WORK INSTRUCTION: How many lines in the records below contain the word "label"? State only that number.

═══ DATA SUPPLIED

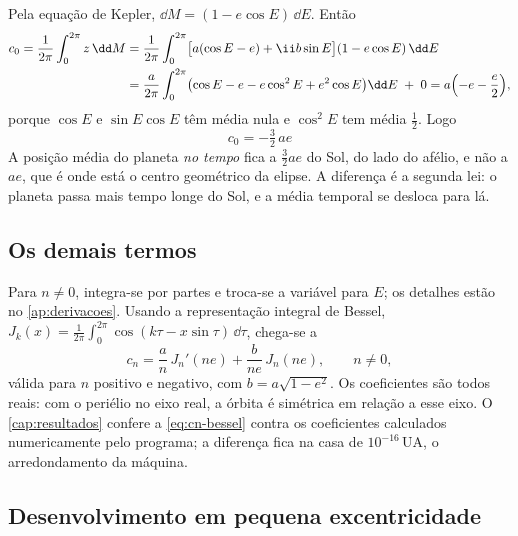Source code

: Pela equação de Kepler, $\dd M = (1 - e\cos E)\,\dd E$. Então
\begin{align}
  c_0 = \frac{1}{2\pi}\int_0^{2\pi} z\,\dd M
  &= \frac{1}{2\pi}\int_0^{2\pi}\bigl[a(\cos E - e) + \ii b\sin E\bigr](1-e\cos E)\,\dd E \nonumber\\
  &= \frac{a}{2\pi}\int_0^{2\pi}\bigl(\cos E - e - e\cos^2E + e^2\cos E\bigr)\dd E \;+\; 0
   = a\Bigl(-e - \frac{e}{2}\Bigr),
\end{align}
porque $\cos E$ e $\sin E\cos E$ têm média nula e $\cos^2E$ tem média $\tfrac12$. Logo
\begin{equation}
  \boxed{\;c_0 = -\tfrac{3}{2}\,a e\;}
  \label{eq:c0}
\end{equation}
A posição média do planeta \emph{no tempo} fica a $\tfrac32 ae$ do Sol, do lado do afélio, e não a $ae$, que é onde está o centro geométrico da elipse. A diferença é a segunda lei: o planeta passa mais tempo longe do Sol, e a média temporal se desloca para lá.

\subsection{Os demais termos}

Para $n\neq0$, integra-se por partes e troca-se a variável para $E$; os detalhes estão no \autoref{ap:derivacoes}. Usando a representação integral de Bessel, $J_k(x) = \frac{1}{2\pi}\int_0^{2\pi}\cos(k\tau - x\sin\tau)\,\dd\tau$, chega-se a
\begin{equation}
  \boxed{\;c_n = \frac{a}{n}\,J_n'(ne) + \frac{b}{ne}\,J_n(ne),\qquad n\neq 0,\;}
  \label{eq:cn-bessel}
\end{equation}
válida para $n$ positivo e negativo, com $b = a\sqrt{1-e^2}$. Os coeficientes são todos reais: com o periélio no eixo real, a órbita é simétrica em relação a esse eixo. O \autoref{cap:resultados} confere a \autoref{eq:cn-bessel} contra os coeficientes calculados numericamente pelo programa; a diferença fica na casa de $10^{-16}$\,UA, o arredondamento da máquina.

\subsection{Desenvolvimento em pequena excentricidade}\label{sec:pequeno-e}

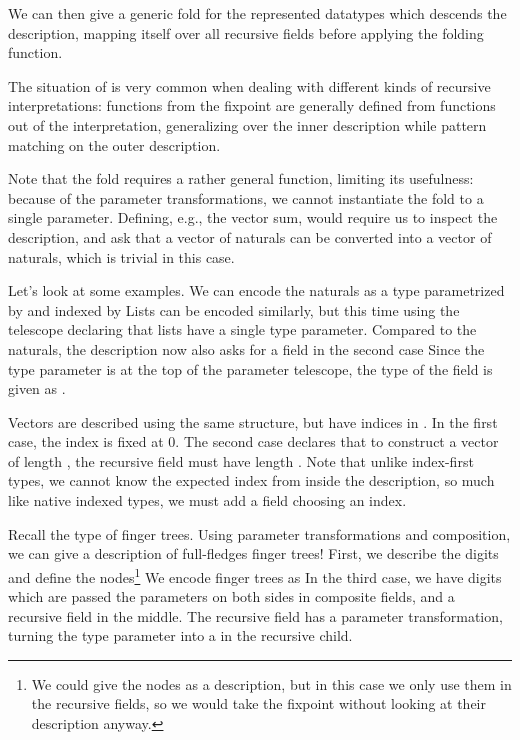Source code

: We can then give a generic fold for the represented datatypes
which descends the description, mapping itself over all recursive fields before applying the folding function.
\begin{remark}
    The situation of  is very common when dealing with different kinds of recursive interpretations: functions from the fixpoint are generally defined from functions out of the interpretation, generalizing over the inner description while pattern matching on the outer description. 
\end{remark}
Note that the fold requires a rather general function, limiting its usefulness: because of the parameter transformations, we cannot instantiate the fold to a single parameter. Defining, e.g., the vector sum, would require us to inspect the description, and ask that a vector of naturals can be converted into a vector of naturals, which is trivial in this case.


Let's look at some examples. We can encode the naturals as a type parametrized by  and indexed by 
Lists can be encoded similarly, but this time using the telescope
declaring that lists have a single type parameter. Compared to the naturals, the description now also asks for a field in the second case
Since the type parameter is at the top of the parameter telescope, the type of the field is given as .

Vectors are described using the same structure, but have indices in \bN{}.
In the first case, the index is fixed at 0. The second case declares that to construct a vector of length , the recursive field must have length . Note that unlike index-first types, we cannot know the expected index from inside the description, so much like native indexed types, we must add a field choosing an index.

Recall the type of finger trees. Using parameter transformations and composition, we can give a description of full-fledges finger trees! First, we describe the digits
and define the nodes\footnote{We could give the nodes as a description, but in this case we only use them in the recursive fields, so we would take the fixpoint without looking at their description anyway.}
We encode finger trees as
In the third case, we have digits which are passed the parameters on both sides in composite fields, and a recursive field in the middle. The recursive field has a parameter transformation, turning the type parameter  into a  in the recursive child.



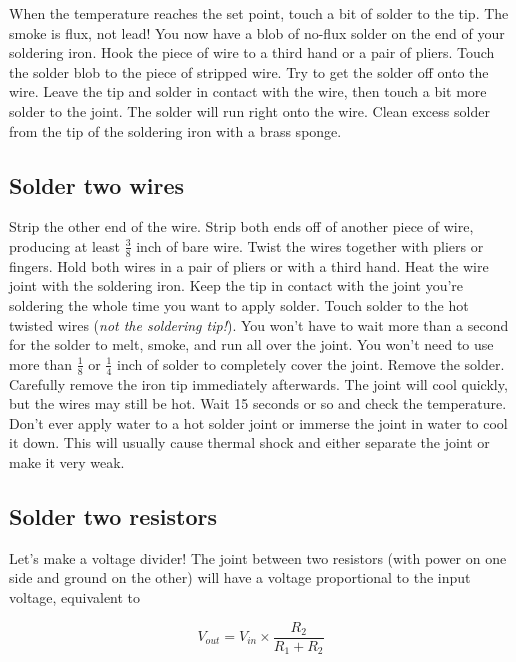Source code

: \documentclass[12pt]{article}
\newcommand{\+}{\item}
\begin{document}
When the temperature reaches the set point, touch a bit of solder to the tip. The smoke is flux, not lead! You now have a blob of no-flux solder on the end of your soldering iron. Hook the piece of wire to a third hand or a pair of pliers. Touch the solder blob to the piece of stripped wire. Try to get the solder off onto the wire. Leave the tip and solder in contact with the wire, then touch a bit more solder to the joint. The solder will run right onto the wire. Clean excess solder from the tip of the soldering iron with a brass sponge.

\subsection{Solder two wires}

Strip the other end of the wire. Strip both ends off of another piece of wire, producing at least $\frac{3}{8}$ inch of bare wire. Twist the wires together with pliers or fingers. Hold both wires in a pair of pliers or with a third hand. Heat the wire joint with the soldering iron. Keep the tip in contact with the joint you're soldering the whole time you want to apply solder. Touch solder to the hot twisted wires (\emph{not the soldering tip!}). You won't have to wait more than a second for the solder to melt, smoke, and run all over the joint. You won't need to use more than $\frac{1}{8}$ or $\frac{1}{4}$ inch of solder to completely cover the joint. Remove the solder. Carefully remove the iron tip immediately afterwards. The joint will cool quickly, but the wires may still be hot. Wait 15 seconds or so and check the temperature. Don't ever apply water to a hot solder joint or immerse the joint in water to cool it down. This will usually cause thermal shock and either separate the joint or make it very weak.

\subsection{Solder two resistors}

Let's make a voltage divider! The joint between two resistors (with power on one side and ground on the other) will have a voltage proportional to the input voltage, equivalent to

\begin{Large}
\begin{equation*}
V_{out} = V_{in} \times \frac{R_2}{R_1 + R_2}
\end{equation*}
\end{Large}
\end{document}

══════

RESPONSE FOR THIS EXERCISE: 3